3/5 Compromise: What arguments were used?

Had it not been for the nexus between taxation and representation, I’m sure that the theories of representation would have received a more thorough airing. I would expect Northerners to advance the argument that, while women and children could not vote, they were part of the polity on whose behalf Congress was legislating. It would be very, very difficult to advance an argument that Congress was legislating on behalf of slaves.

Furthermore, as a practical matter, the inclusion of women and children in the basis of representation made very little difference, since the proportion of each was roughly the same throughout the country. The proportion of slaves by contrast varied a great deal.

But, these arguments must remain hypothetical. The fact is that there WAS a nexus between taxation and representation, and that shut down the argument. The ratio of 0.6 really did make sense for taxation, so it had to be carried over for representation.

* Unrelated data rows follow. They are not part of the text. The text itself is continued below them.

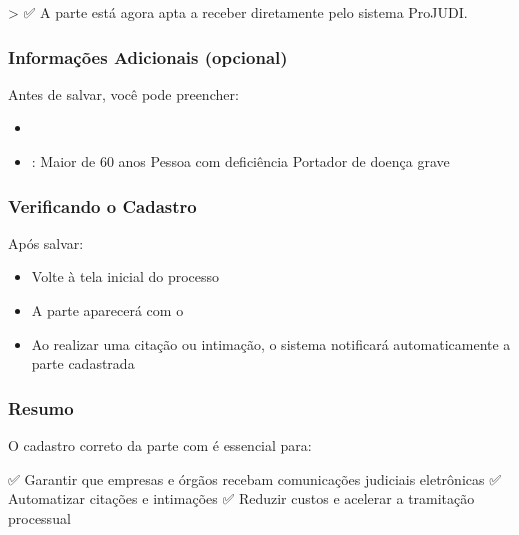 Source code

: \documentclass[letterpaper,10pt,brazil]{sphinxmanual}
\begin{document}
\sphinxAtStartPar
\textgreater{} ✅ A parte está agora apta a receber  diretamente pelo sistema ProJUDI.


\subsubsection{Informações Adicionais (opcional)}
\label{\detokenize{projud_24_cadastropartecitacaoonline:informacoes-adicionais-opcional}}
\sphinxAtStartPar
Antes de salvar, você pode preencher:
\begin{itemize}
\item {} 
\sphinxAtStartPar
{}

\item {} 
\sphinxAtStartPar
{}:
\sphinxhyphen{} Maior de 60 anos
\sphinxhyphen{} Pessoa com deficiência
\sphinxhyphen{} Portador de doença grave

\end{itemize}


\subsubsection{Verificando o Cadastro}
\label{\detokenize{projud_24_cadastropartecitacaoonline:verificando-o-cadastro}}
\sphinxAtStartPar
Após salvar:
\begin{itemize}
\item {} 
\sphinxAtStartPar
Volte à tela inicial do processo

\item {} 
\sphinxAtStartPar
A parte aparecerá com o 

\item {} 
\sphinxAtStartPar
Ao realizar uma citação ou intimação, o sistema notificará automaticamente a parte cadastrada

\end{itemize}


\subsubsection{Resumo}
\label{\detokenize{projud_24_cadastropartecitacaoonline:resumo}}
\sphinxAtStartPar
O cadastro correto da parte com  é essencial para:

\sphinxAtStartPar
✅ Garantir que empresas e órgãos recebam comunicações judiciais eletrônicas
✅ Automatizar citações e intimações
✅ Reduzir custos e acelerar a tramitação processual
\end{document}
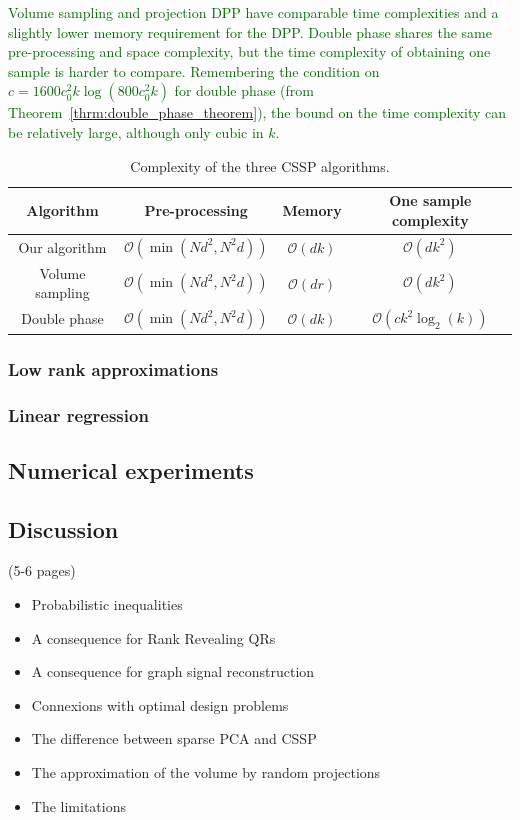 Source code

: \documentclass[twoside,11pt]{book}
\newcommand{\rev}[1]{\textcolor{darkgreen}{#1}}
\begin{document}
\rev{Volume sampling and projection DPP have comparable time complexities and a slightly lower memory requirement for the DPP. Double phase shares the same pre-processing and space complexity, but the time complexity of obtaining one sample is harder to compare. Remembering the condition on $c = 1600 c_{0}^{2}k \log(800 c_{0}^{2} k)$ for double phase (from Theorem~\ref{thrm:double_phase_theorem}), the bound on the time complexity can be relatively large, although only cubic in $k$.}
\begin{table}
\centering
 \begin{tabular}{| c| c| c| c|}
 \hline
  Algorithm & Pre-processing & Memory & One sample complexity\\
 \hline
 Our algorithm & $\mathcal{O}(\min(N d^{2},N^{2}d))$ & $\mathcal{O}(dk)$ & $\mathcal{O}(dk^{2})$\\
 \hline
 Volume sampling & $\mathcal{O}(\min(N d^{2},N^{2}d))$ & $\mathcal{O}(dr)$ & $\mathcal{O}(dk^{2})$ \\
 \hline
 Double phase  & $\mathcal{O}(\min(N d^{2},N^{2}d))$ & $\mathcal{O}(dk)$ & $\mathcal{O}(c k^{2} \log_{2}(k))$\\
 \hline
\end{tabular}
\caption{Complexity of the three CSSP algorithms.\label{table:CSSP_complexity}}
\end{table}

\subsubsection{Low rank approximations}
\subsubsection{Linear regression}
\subsection{Numerical experiments}
\subsection{Discussion} (5-6 pages)
\begin{itemize}
\item Probabilistic inequalities
\item A consequence for Rank Revealing QRs
\item A consequence for graph signal reconstruction
\item Connexions with optimal design problems
\item The difference between sparse PCA and CSSP
\item The approximation of the volume by random projections 
\item The limitations 
\end{itemize}
\end{document}
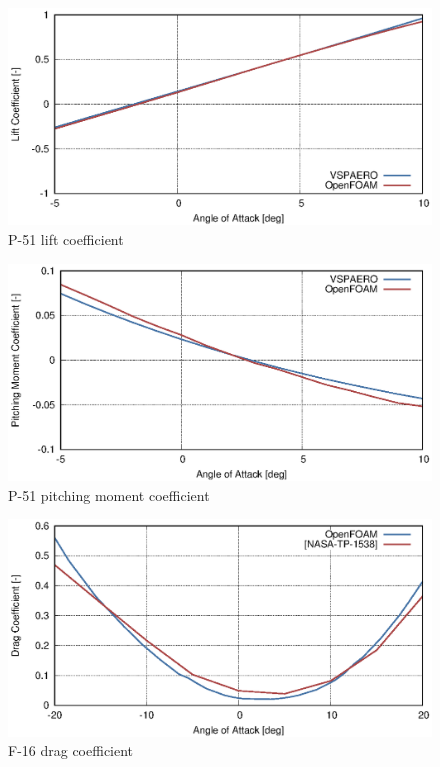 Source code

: \begin{figure}
  \centering
  \includegraphics[width=140mm]{eps/vspaero_p51_cz.eps}
  \caption{P-51 lift coefficient}
  \label{fig-cfd-result-vspaero-cz}
\end{figure}

\begin{figure}
  \centering
  \includegraphics[width=140mm]{eps/vspaero_p51_cm.eps}
  \caption{P-51 pitching moment coefficient}
  \label{fig-cfd-result-vspaero-cm}
\end{figure}

\begin{figure}
  \centering
  \includegraphics[width=140mm]{eps/openfoam_f16_cx.eps}
  \caption{F-16 drag coefficient}
  \label{fig-cfd-result-openfoam-cx}
\end{figure}

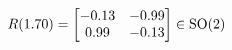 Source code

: \documentclass[preview]{standalone}
\begin{document}
\begin{align*}
\special{dvisvgm:raw <g id='unique000'>}R(1.70) = \begin{bmatrix} -0.13 & -0.99 \\ 0.99 & -0.13 \end{bmatrix} \in \text{SO}(2)\special{dvisvgm:raw </g>}
\end{align*}
\end{document}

As James Madison put it in the essay linked above,

It could not be reasonably expected, and that was pretty much the QED.

I think that your assunption that anyone saw women and especially children as inferior is flawed. They saw them as different and weaker (remember this was a far more unsafe world than today). Also, attitudes about voting were colored by property requirements so many white men couldnt vote. You are trying to understand 18th century history using 21st century pov.

Well, not really, no.

I mean, I figure the Northerners actually just wanted to not count slaves as full persons because the South had a lot of slaves, and I figure the Southerners actually just wanted to count 'em as full persons because the South had a lot of slaves – and I figure the Northerners would’ve mouthed any passable pretext to that end without actually believing it, and I figure the Southerners would’ve mouthed any passable pretext to that end without actually believing it.

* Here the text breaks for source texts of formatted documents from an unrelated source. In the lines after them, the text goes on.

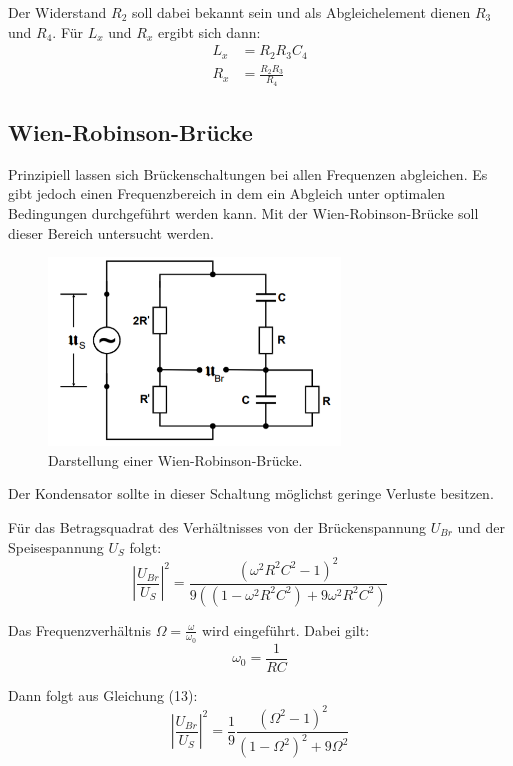 Der Widerstand $R_2$ soll dabei bekannt sein und als Abgleichelement dienen $R_3$ und $R_4$.
Für $L_x$ und $R_x$ ergibt sich dann:
\begin{align}
  L_x &= R_2 R_3 C_4 \\
  R_x &= \frac{R_2 R_3}{R_4}
\end{align}


\subsection{Wien-Robinson-Brücke}
Prinzipiell lassen sich Brückenschaltungen bei allen Frequenzen abgleichen. Es gibt jedoch einen
Frequenzbereich in dem ein Abgleich unter optimalen Bedingungen durchgeführt werden kann. Mit der
Wien-Robinson-Brücke soll dieser Bereich untersucht werden.

\begin{figure}[H]
  \centering
  \includegraphics[height=5cm]{wien.PNG}
  \caption{Darstellung einer Wien-Robinson-Brücke. \cite{sample}}
  \label{fig:wien}
\end{figure}
Der Kondensator sollte in dieser Schaltung möglichst geringe Verluste besitzen.

Für das Betragsquadrat des Verhältnisses von der Brückenspannung $U_{Br}$ und der Speisespannung $U_S$ folgt:
\begin{equation}
  \left|\frac{U_{Br}}{U_S} \right|^2 = \frac{(\omega^2 R^2 C^2 -1)^2}{9((1- \omega^2 R^2 C^2) + 9 \omega^2 R^2 C^2)}
\end{equation}

Das Frequenzverhältnis $\Omega = \frac{\omega}{\omega_0}$ wird eingeführt. Dabei gilt:
\begin{equation}
  \omega_0 = \frac{1}{RC}
\end{equation}

Dann folgt aus Gleichung (13):
\begin{equation}
  \left|\frac{U_{Br}}{U_S} \right|^2 = \frac{1}{9} \frac{(\Omega^2 -1)^2}{(1- \Omega^2)^2 + 9 \Omega^2}
\end{equation}

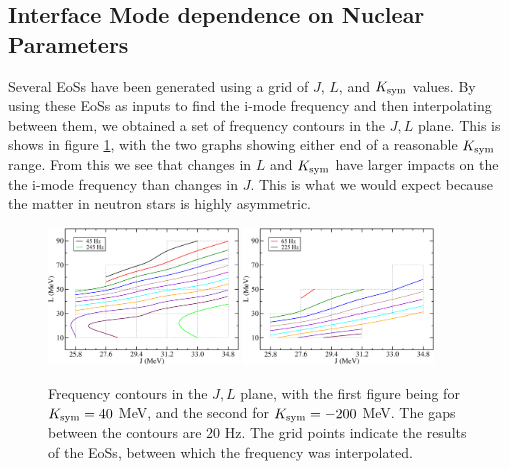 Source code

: \documentclass[fleqn,usenatbib]{mnras}
\begin{document}
\subsection{Interface Mode dependence on Nuclear Parameters}
\hspace{\parindent}Several EoSs have been generated using a grid of $J$, $L$, and $K_{\rm sym}$ values. By using these EoSs as inputs to find the i-mode frequency and then interpolating between them, we obtained a set of frequency contours in the $J,L$ plane. This is shows in figure \ref{fig:freq_contours}, with the two graphs showing either end of a reasonable $K_{\rm sym}$ range. From this we see that changes in $L$ and $K_{\rm sym}$ have larger impacts on the the i-mode frequency than changes in $J$. This is what we would expect because the matter in neutron stars is highly asymmetric.



\begin{figure}
\centering
\includegraphics[width=0.45\textwidth,angle=0]{contours_20gap_K40}
\includegraphics[width=0.45\textwidth,angle=0]{contours_20gap_Km200}
\caption{Frequency contours in the $J,L$ plane, with the first figure being for $K_{\rm sym}=40$ MeV, and the second for $K_{\rm sym}=-200$ MeV. The gaps between the contours are $20$ Hz. The grid points indicate the results of the EoSs, between which the frequency was interpolated.}
\label{fig:freq_contours}
\end{figure}
\end{document}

I’ll admit that, in that context, I then think, I don’t see why the Southerners would’ve needed to mouth a pretext instead of just defaulting to counting them the way both sides counted other folks who couldn’t vote or own property or et cetera, but I of course realize it was all pretext all the way down.

If you need some theoretical argument for the northern position, it’s the Gerry argument that I posted above. Slaves are chattel; women and children aren’t (except for slave women and slave children. obviously). The theoretical side of the argument here isn’t “slaves are inferior people.” It’s “Slaves are superior horses.” We don’t count horses or cows to figure out how many representatives a state should have, because they’re property. So are slaves.

I think the issue here is that slavery hinges, ultimately, on a legal arrangement. People may have thought slaves were inferior or even subhuman, but what made slavery actually real was a legal definition of a “slave” and legal procedures surrounding them.

Think of it like prisoners. Prisoners may be this, and they may be that. But the reason why prisoners don’t have full rights is that they are in a specific legal status, not something intrinsic to who they are as human beings.

So people could have debates about the parameters of that specific legal status without necessarily going to deep into analyzing it. Just like we can have a discussion about if felons should be able to vote without also having a conversation about, say, if minor drug offenders should become prisoners.

I admit some of the wording in that post had me questioning my own reading comprehension skills, but I took it to mean that the hardships of being a slave were mitigated by the possibility of instantaneous relief while the plight of a girl was unalterable.

But even if you didn’t intend to suggest that being female was worse than being a slave, you’re still insisting that the two roles were equivalent. As in this post:

Since you don’t seem to understand that women and slaves were not "both . . . seen as inferiors . . . ", I’ll ask you for a cite for that assertion.

Why? Consider the other status I mentioned for which the possibility of relief looms: being a little boy. Is being a little boy in the 1700s “equivalent” to being a female? No. I mean, neither can vote or own property or sign a contract or serve as a military officer, and so on – but (assuming they don’t drop dead), a white boy will inevitably reach a point where that all goes away, and a white female won’t.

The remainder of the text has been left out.